Dennett wants to undermine the fundamental difference between when we apply such notions as implication and justification to human behavior and when we apply them to Mother Nature, and yet he also says we should not apply them to Mother Nature. Why not? The only reason is apparently whimsy, which is no reason at all.

Either we should not resist the temptation to attribute linguistic competence to Mother Nature, or we should look very suspiciously on what Dennett is trying to do here. I'm voting for the latter.

A theory of semantic information should account for the fact that we must apply the intentional stance in some cases. The fact that we can regard Mother Nature or a thermostat or a lectern in teleological terms does not mean that we believe that those entities have minds. On the other hand, the fact that we must regard each other in teleological terms (our sanity depends on it!) is based on the fact that we believe we all have actual minds.

This is the problem with Dennett's intentional stance in a nutshell. If Dennett is right, then a complete physical description of the universe will not involve a description of intentional states. There won't be any minds in that picture. There will be apples and galaxies and asteroid belts, but not minds. It's not that he thinks minds are not real.
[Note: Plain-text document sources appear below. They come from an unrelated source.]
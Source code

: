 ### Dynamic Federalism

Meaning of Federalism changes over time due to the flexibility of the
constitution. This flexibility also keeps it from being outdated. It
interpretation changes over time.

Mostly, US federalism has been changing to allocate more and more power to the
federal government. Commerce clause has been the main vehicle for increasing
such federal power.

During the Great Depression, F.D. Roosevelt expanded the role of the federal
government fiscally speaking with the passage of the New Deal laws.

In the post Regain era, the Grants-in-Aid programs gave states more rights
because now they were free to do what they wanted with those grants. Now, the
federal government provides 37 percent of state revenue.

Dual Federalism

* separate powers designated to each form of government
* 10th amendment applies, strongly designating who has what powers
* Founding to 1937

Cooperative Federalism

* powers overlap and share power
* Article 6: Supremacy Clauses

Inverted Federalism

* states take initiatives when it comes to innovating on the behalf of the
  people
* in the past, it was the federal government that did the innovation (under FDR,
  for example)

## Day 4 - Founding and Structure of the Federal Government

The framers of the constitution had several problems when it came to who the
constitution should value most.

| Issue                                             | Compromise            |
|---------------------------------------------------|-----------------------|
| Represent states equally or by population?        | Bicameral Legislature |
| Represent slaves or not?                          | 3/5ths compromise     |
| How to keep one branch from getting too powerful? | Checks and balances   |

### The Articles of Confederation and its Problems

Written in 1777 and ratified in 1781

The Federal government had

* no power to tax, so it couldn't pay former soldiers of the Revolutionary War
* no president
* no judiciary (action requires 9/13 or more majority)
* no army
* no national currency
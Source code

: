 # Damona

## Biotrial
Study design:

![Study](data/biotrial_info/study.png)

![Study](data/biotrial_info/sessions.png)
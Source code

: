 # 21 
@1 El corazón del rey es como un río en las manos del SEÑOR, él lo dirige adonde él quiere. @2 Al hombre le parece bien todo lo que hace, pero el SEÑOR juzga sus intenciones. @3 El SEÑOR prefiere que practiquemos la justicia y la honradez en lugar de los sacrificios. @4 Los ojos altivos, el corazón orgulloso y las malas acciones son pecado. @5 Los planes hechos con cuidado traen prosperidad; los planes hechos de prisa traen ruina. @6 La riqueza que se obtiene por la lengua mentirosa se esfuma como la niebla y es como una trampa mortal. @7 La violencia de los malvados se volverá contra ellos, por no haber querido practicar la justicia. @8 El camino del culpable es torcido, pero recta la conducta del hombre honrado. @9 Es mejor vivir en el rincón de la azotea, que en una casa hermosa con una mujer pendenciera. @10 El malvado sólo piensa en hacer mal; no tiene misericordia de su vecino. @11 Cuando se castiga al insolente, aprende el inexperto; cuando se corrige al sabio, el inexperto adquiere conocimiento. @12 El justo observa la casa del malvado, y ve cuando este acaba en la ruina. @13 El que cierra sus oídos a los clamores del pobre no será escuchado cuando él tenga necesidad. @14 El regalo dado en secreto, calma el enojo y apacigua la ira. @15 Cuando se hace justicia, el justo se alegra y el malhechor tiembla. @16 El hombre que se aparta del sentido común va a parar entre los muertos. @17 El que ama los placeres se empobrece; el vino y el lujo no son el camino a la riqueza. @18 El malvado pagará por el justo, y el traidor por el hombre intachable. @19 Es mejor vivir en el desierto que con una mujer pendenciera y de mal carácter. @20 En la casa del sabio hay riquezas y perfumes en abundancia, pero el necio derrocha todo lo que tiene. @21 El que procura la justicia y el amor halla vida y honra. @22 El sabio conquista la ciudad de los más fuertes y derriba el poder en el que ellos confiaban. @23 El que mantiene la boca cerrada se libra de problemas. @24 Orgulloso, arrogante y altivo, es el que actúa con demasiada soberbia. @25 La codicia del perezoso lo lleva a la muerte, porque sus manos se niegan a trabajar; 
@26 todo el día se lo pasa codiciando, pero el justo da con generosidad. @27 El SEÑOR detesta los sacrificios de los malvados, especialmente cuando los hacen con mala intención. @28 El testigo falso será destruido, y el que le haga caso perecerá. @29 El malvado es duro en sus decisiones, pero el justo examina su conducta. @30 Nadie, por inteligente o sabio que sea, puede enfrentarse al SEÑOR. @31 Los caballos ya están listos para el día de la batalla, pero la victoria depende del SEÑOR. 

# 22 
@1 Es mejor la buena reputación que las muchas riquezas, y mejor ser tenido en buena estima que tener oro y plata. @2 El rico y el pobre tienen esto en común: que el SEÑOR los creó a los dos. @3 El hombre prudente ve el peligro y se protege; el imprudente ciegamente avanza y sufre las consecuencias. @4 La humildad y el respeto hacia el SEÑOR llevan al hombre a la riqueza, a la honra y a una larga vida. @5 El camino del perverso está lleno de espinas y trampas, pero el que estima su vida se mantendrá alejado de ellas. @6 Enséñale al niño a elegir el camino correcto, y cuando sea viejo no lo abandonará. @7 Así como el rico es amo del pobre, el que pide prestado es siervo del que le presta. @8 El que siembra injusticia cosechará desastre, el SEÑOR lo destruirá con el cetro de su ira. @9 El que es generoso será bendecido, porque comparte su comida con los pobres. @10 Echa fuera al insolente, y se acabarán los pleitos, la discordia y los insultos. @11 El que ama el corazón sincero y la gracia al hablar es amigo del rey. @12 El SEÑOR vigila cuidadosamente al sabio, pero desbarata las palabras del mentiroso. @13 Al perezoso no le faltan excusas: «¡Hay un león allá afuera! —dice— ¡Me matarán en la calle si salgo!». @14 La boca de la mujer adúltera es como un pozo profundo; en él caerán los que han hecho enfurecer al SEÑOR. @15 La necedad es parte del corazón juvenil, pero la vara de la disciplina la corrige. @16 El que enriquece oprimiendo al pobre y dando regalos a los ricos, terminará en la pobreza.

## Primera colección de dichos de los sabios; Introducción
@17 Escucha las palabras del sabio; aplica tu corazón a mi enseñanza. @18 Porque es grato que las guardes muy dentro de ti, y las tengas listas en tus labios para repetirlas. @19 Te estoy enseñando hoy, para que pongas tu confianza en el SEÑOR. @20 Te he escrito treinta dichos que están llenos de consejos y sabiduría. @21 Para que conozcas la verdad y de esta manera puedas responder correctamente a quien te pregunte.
He rather thinks they exist in an intermediate area between reality and fantasy; they occupy the phantom realm of free-floating rationales. He doesn't see any value in regarding mental states one way or the other (see "Real Patterns," 1991). But this doesn't work. If mind patterns are just more complex versions of the sorts of patterns that biologists uncover in nature, then why wouldn't a description of the physical world include them? It seems that if a physical description did not include them, it would be incomplete. Therefore, either physicalism is false or Dennett's view of the intentional stance is false--or perhaps both are false.

It seems to me that Dennett's notion of semantic information has merit, but not if he relies on a notion of "design without a designer." That notion is a useful shortcut in many situations, but we need to understand why talk of design is not just a shortcut in some cases. Only then will we have a viable theory of semantics and intentionality.